Canadian school campaigns lend a hand

By 
  • February 4, 2010
{mosimage}TORONTO - Three weeks after Haiti’s devastating earthquake, children’s rights activist Craig Kielburger says remarkable efforts are already underway towards the rebuilding of the country.

Those efforts are being bolstered by the generosity efforts of Catholic students who are raising tens of thousands of dollars in Canada,

Kielburger, a graduate of Toronto’s Mary Ward Catholic High School, recently wrapped up a week-long visit to Free the Children schools in Haiti.

Kielburger, 24, told The Catholic Register he’s seen many children, separated from their parents, trying to cope with the toll the tragedy is taking them.

“The devastation is beyond description,” he said.

But there are also signs of hope. At a Mass celebrated at a Port-au-Prince school, some children broke down in tears “in gratitude for being alive,” he said. Kielburger added that a 12-year-old girl told him although her parents are missing, she is thankful for surviving and prays every night for the orphans who don’t have anyone to care for them.
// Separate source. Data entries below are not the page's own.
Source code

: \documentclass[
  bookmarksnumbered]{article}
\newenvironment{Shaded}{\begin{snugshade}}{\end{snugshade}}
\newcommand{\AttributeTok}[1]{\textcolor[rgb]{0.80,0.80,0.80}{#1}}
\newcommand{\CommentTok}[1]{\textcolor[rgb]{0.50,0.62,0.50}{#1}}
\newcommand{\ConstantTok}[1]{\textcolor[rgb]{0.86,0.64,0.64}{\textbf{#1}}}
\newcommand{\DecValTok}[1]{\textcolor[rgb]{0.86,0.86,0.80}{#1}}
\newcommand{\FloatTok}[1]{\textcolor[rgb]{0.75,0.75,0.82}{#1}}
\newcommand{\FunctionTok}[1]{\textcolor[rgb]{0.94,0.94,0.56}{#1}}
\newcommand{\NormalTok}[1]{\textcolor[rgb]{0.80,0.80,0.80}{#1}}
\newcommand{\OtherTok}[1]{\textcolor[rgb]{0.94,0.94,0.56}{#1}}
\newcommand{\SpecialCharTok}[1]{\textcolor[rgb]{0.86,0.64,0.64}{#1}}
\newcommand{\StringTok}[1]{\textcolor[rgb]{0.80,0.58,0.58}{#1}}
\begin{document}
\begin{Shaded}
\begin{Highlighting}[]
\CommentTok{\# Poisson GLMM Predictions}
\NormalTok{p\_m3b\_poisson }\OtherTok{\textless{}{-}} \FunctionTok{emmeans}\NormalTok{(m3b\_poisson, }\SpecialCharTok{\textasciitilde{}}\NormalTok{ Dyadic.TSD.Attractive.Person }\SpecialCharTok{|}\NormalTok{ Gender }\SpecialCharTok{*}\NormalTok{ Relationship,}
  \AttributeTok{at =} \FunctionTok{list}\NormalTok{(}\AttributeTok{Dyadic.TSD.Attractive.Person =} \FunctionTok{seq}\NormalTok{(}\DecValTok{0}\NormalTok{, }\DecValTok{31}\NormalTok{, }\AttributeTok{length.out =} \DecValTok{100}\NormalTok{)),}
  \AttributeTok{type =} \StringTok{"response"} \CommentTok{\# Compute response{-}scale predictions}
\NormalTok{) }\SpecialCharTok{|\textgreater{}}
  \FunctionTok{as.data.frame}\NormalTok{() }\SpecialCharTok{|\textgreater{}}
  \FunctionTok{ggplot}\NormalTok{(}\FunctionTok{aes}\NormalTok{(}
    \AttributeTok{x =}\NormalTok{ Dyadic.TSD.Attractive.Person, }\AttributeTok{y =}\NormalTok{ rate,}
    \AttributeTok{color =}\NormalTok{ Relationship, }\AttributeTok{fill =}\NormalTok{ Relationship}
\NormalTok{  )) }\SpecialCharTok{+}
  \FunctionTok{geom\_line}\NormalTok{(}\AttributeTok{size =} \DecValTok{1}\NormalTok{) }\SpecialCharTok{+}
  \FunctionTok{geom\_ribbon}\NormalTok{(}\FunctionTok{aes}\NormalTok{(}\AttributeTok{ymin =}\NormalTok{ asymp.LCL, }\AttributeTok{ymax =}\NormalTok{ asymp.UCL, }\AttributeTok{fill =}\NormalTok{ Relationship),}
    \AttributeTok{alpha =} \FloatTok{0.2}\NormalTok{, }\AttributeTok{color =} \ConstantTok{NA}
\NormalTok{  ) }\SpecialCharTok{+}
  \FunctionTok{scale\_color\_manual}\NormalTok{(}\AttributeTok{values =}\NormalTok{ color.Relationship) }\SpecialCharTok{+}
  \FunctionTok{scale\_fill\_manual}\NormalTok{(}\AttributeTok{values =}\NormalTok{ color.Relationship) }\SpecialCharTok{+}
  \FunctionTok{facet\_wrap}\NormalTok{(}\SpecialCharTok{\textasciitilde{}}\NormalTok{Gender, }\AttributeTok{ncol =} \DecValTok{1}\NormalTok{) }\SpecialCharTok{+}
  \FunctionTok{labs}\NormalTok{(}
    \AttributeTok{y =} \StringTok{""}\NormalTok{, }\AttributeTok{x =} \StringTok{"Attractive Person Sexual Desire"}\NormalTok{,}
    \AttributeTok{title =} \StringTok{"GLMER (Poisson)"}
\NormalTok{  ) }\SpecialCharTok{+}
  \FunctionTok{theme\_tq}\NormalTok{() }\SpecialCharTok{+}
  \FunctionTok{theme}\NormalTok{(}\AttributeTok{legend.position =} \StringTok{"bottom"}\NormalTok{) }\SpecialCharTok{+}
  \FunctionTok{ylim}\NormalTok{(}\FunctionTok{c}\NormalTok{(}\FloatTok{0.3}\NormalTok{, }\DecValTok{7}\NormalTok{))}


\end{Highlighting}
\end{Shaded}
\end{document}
Kielburger, through Free the Children, the organization he founded at age 12 to aid children in Third World nations, is being joined by Catholic students in raising funds to rebuild schools and orphanages.

In Toronto, 13-year-old Our Lady of Perpetual Help Elementary School student Caroline Farrow is a member of Me to We, Free the Children’s sister organization. Farrow said students have been wearing Haiti’s national colours and donating money to help raise funds to rebuild St. Joseph’s Home for Boys, an orphanage destroyed by the earthquake. Some of the boys had visited schools in Toronto and Dufferin-Peel region as part of a dance troupe in recent months.

The York Catholic District School board raised $168,000 through board-wide fundraisers such as “Loonie-Toonie days.”

“Because we’re Catholic school communities, they know we’re often called upon to try and help those in need and they take that very seriously,” said Chris Cable, the York board’s manager of communications.

In Caledon East, Ont., Robert F. Hall Catholic High School students raised $17,000 in one day for Development and Peace during a Dress Down Day where students traded in their uniforms for casual clothes.

Meanwhile, Colleen Connor, a Grade 6 teacher at Oakville’s Mother Teresa Catholic Elementary School, said the school collected at least $2,500 for earthquake relief. And the school will continue its efforts for Haiti, she said.

Mother Teresa partnered with the NGO Solidarity-Haiti four years ago to build schools in remote and poverty stricken communities. Since 2000, several Catholic schools in Toronto, Dufferin-Peel and Calgary have partnered with the same organization to build schools in Haiti.

At Burlington’s St. Paul Catholic Elementary School, six Grade 8 boys and four teachers shaved their heads on Jan. 29 to raise more than $1,500 for the Canadian Catholic Organization for Development and Peace’s Haitian relief efforts.